◆ **EXERCISE AIM**:
Exactly as given, restate each record that follows.

[Collection entries]
+-------+

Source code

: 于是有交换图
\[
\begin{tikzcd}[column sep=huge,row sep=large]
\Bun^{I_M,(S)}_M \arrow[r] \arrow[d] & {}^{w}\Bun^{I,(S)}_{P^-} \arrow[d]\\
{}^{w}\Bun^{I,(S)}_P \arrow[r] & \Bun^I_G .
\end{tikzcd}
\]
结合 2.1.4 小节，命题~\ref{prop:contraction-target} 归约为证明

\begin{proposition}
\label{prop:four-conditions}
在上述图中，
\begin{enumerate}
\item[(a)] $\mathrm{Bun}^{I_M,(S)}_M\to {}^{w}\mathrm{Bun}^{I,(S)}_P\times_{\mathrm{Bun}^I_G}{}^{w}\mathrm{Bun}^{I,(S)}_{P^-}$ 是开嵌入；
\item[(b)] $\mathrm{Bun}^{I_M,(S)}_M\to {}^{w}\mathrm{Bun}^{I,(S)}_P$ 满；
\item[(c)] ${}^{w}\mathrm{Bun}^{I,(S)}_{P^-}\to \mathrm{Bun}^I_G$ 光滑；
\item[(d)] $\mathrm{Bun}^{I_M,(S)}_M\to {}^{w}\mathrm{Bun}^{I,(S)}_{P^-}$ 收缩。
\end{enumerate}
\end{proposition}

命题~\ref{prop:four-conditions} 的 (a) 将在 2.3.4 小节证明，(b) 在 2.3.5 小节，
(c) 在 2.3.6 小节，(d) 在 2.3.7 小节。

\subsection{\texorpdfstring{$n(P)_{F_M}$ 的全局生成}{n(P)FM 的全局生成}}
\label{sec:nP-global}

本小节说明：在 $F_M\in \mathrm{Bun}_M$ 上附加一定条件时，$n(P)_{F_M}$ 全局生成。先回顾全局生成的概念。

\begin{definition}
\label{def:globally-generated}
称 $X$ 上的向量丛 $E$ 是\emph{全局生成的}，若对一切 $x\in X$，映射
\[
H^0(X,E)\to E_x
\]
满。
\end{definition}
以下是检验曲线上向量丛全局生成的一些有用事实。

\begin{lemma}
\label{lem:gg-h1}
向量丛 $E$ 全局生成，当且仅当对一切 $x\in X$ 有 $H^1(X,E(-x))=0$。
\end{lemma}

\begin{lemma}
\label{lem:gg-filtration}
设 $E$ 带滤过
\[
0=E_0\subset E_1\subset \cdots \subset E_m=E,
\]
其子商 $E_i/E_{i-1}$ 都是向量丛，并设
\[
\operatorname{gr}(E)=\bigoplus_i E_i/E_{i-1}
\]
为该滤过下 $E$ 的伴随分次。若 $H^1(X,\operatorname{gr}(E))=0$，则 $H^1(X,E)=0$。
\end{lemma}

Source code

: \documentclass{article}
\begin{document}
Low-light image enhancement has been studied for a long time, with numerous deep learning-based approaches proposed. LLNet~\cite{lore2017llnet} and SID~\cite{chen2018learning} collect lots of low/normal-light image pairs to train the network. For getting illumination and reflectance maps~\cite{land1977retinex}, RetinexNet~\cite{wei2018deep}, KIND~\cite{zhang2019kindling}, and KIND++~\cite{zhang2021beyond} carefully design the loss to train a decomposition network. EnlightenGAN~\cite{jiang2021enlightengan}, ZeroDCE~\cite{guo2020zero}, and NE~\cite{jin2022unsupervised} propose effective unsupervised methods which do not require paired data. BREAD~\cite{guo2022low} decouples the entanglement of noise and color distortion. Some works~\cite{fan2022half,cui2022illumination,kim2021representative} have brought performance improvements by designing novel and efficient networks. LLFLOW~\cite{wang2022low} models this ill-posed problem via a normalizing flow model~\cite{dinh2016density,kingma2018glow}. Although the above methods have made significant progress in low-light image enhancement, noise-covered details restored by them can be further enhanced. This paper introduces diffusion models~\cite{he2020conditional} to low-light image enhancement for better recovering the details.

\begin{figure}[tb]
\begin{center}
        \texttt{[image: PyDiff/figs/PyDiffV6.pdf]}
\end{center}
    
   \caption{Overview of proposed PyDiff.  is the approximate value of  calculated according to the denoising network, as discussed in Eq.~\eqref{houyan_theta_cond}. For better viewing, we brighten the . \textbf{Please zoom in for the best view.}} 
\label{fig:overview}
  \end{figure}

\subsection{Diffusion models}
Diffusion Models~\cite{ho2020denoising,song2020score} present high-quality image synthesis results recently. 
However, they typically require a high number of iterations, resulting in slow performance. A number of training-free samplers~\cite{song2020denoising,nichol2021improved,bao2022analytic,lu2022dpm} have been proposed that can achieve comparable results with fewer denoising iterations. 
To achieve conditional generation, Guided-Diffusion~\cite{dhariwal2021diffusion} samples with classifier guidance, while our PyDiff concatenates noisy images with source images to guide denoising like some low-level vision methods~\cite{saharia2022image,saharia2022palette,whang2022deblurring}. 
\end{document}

+-------+

◆ **WRITTEN ANSWER**:
Source code

: 于是有交换图
\[
\begin{tikzcd}[column sep=huge,row sep=large]
\Bun^{I_M,(S)}_M \arrow[r] \arrow[d] & {}^{w}\Bun^{I,(S)}_{P^-} \arrow[d]\\
{}^{w}\Bun^{I,(S)}_P \arrow[r] & \Bun^I_G .
\end{tikzcd}
\]
结合 2.1.4 小节，命题~\ref{prop:contraction-target} 归约为证明

\begin{proposition}
\label{prop:four-conditions}
在上述图中，
\begin{enumerate}
\item[(a)] $\mathrm{Bun}^{I_M,(S)}_M\to {}^{w}\mathrm{Bun}^{I,(S)}_P\times_{\mathrm{Bun}^I_G}{}^{w}\mathrm{Bun}^{I,(S)}_{P^-}$ 是开嵌入；
\item[(b)] $\mathrm{Bun}^{I_M,(S)}_M\to {}^{w}\mathrm{Bun}^{I,(S)}_P$ 满；
\item[(c)] ${}^{w}\mathrm{Bun}^{I,(S)}_{P^-}\to \mathrm{Bun}^I_G$ 光滑；
\item[(d)] $\mathrm{Bun}^{I_M,(S)}_M\to {}^{w}\mathrm{Bun}^{I,(S)}_{P^-}$ 收缩。
\end{enumerate}
\end{proposition}

命题~\ref{prop:four-conditions} 的 (a) 将在 2.3.4 小节证明，(b) 在 2.3.5 小节，
(c) 在 2.3.6 小节，(d) 在 2.3.7 小节。

\subsection{\texorpdfstring{$n(P)_{F_M}$ 的全局生成}{n(P)FM 的全局生成}}
\label{sec:nP-global}

本小节说明：在 $F_M\in \mathrm{Bun}_M$ 上附加一定条件时，$n(P)_{F_M}$ 全局生成。先回顾全局生成的概念。

\begin{definition}
\label{def:globally-generated}
称 $X$ 上的向量丛 $E$ 是\emph{全局生成的}，若对一切 $x\in X$，映射
\[
H^0(X,E)\to E_x
\]
满。
\end{definition}
以下是检验曲线上向量丛全局生成的一些有用事实。

\begin{lemma}
\label{lem:gg-h1}
向量丛 $E$ 全局生成，当且仅当对一切 $x\in X$ 有 $H^1(X,E(-x))=0$。
\end{lemma}

\begin{lemma}
\label{lem:gg-filtration}
设 $E$ 带滤过
\[
0=E_0\subset E_1\subset \cdots \subset E_m=E,
\]
其子商 $E_i/E_{i-1}$ 都是向量丛，并设
\[
\operatorname{gr}(E)=\bigoplus_i E_i/E_{i-1}
\]
为该滤过下 $E$ 的伴随分次。若 $H^1(X,\operatorname{gr}(E))=0$，则 $H^1(X,E)=0$。
\end{lemma}

Source code

: \documentclass{article}
\begin{document}
Low-light image enhancement has been studied for a long time, with numerous deep learning-based approaches proposed. LLNet~\cite{lore2017llnet} and SID~\cite{chen2018learning} collect lots of low/normal-light image pairs to train the network. For getting illumination and reflectance maps~\cite{land1977retinex}, RetinexNet~\cite{wei2018deep}, KIND~\cite{zhang2019kindling}, and KIND++~\cite{zhang2021beyond} carefully design the loss to train a decomposition network. EnlightenGAN~\cite{jiang2021enlightengan}, ZeroDCE~\cite{guo2020zero}, and NE~\cite{jin2022unsupervised} propose effective unsupervised methods which do not require paired data. BREAD~\cite{guo2022low} decouples the entanglement of noise and color distortion. Some works~\cite{fan2022half,cui2022illumination,kim2021representative} have brought performance improvements by designing novel and efficient networks. LLFLOW~\cite{wang2022low} models this ill-posed problem via a normalizing flow model~\cite{dinh2016density,kingma2018glow}. Although the above methods have made significant progress in low-light image enhancement, noise-covered details restored by them can be further enhanced. This paper introduces diffusion models~\cite{he2020conditional} to low-light image enhancement for better recovering the details.

\begin{figure}[tb]
\begin{center}
        \texttt{[image: PyDiff/figs/PyDiffV6.pdf]}
\end{center}
    
   \caption{Overview of proposed PyDiff.  is the approximate value of  calculated according to the denoising network, as discussed in Eq.~\eqref{houyan_theta_cond}. For better viewing, we brighten the . \textbf{Please zoom in for the best view.}} 
\label{fig:overview}
  \end{figure}

\subsection{Diffusion models}
Diffusion Models~\cite{ho2020denoising,song2020score} present high-quality image synthesis results recently. 
However, they typically require a high number of iterations, resulting in slow performance. A number of training-free samplers~\cite{song2020denoising,nichol2021improved,bao2022analytic,lu2022dpm} have been proposed that can achieve comparable results with fewer denoising iterations. 
To achieve conditional generation, Guided-Diffusion~\cite{dhariwal2021diffusion} samples with classifier guidance, while our PyDiff concatenates noisy images with source images to guide denoising like some low-level vision methods~\cite{saharia2022image,saharia2022palette,whang2022deblurring}. 
\end{document}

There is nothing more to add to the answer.